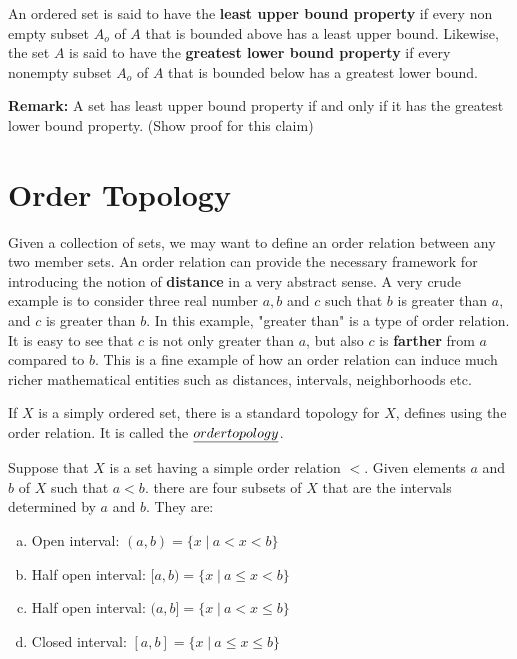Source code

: \documentclass[a4paper,english,12pt]{article}
\begin{document}
\begin{defn}
An ordered set is said to have the \textbf{least upper bound property} if every non empty subset $A_{o}$ of $A$ that is bounded above has a least upper bound. Likewise, the set $A$ is said to have the \textbf{greatest lower bound property} if every nonempty subset $A_{o}$ of $A$ that is bounded below has a greatest lower bound. 
\end{defn}

\textbf{Remark:} A set has least upper bound property if and only if it has the greatest lower bound property. (Show proof for this claim)

\section{Order Topology}
Given a collection of sets, we may want to define an order relation between any two member sets. An order relation can provide the necessary framework for introducing the notion of \textbf{distance} in a very abstract sense. A very crude example is to consider three real number $a, b$ and $c$ such that $b$
is greater than $a$, and $c$ is greater than $b$. In this example, "greater than" is a type of order relation. It is easy to see that $c$ is not only greater than $a$, but also $c$ is \textbf{farther} from $a$ compared to $b$. This is a fine example of how an order relation can induce much richer mathematical entities such as distances, intervals, neighborhoods etc.  

If $X$ is a simply ordered set, there is a standard topology for $X$, defines using the order relation. It is called the $\emph{order topology}$.

Suppose that $X$ is a set having a simple order relation $<$. Given elements $a$ and $b$ of $X$ such that $a < b$. there are four subsets of $X$ that are the intervals determined by $a$ and $b$. They are:
\begin{enumerate}[a)]
\item Open interval: $(a, b) = \{ x\; | \: a < x < b  \}$
\item Half open interval: $[a, b) = \{ x\; | \: a \le x < b  \}$
\item Half open interval: $(a, b] = \{ x\; | \: a < x \le b  \}$
\item Closed interval: $[a, b] = \{ x\; | \: a \le x \le b  \}$
\end{enumerate}
 

 
\end{document}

——

▸ **WHAT THE TASK REQUIRES**: If a line in the listing contains "there", it counts. Say how many lines count, with no other words.

▸ **OUTPUT FOR THIS EXERCISE**: 2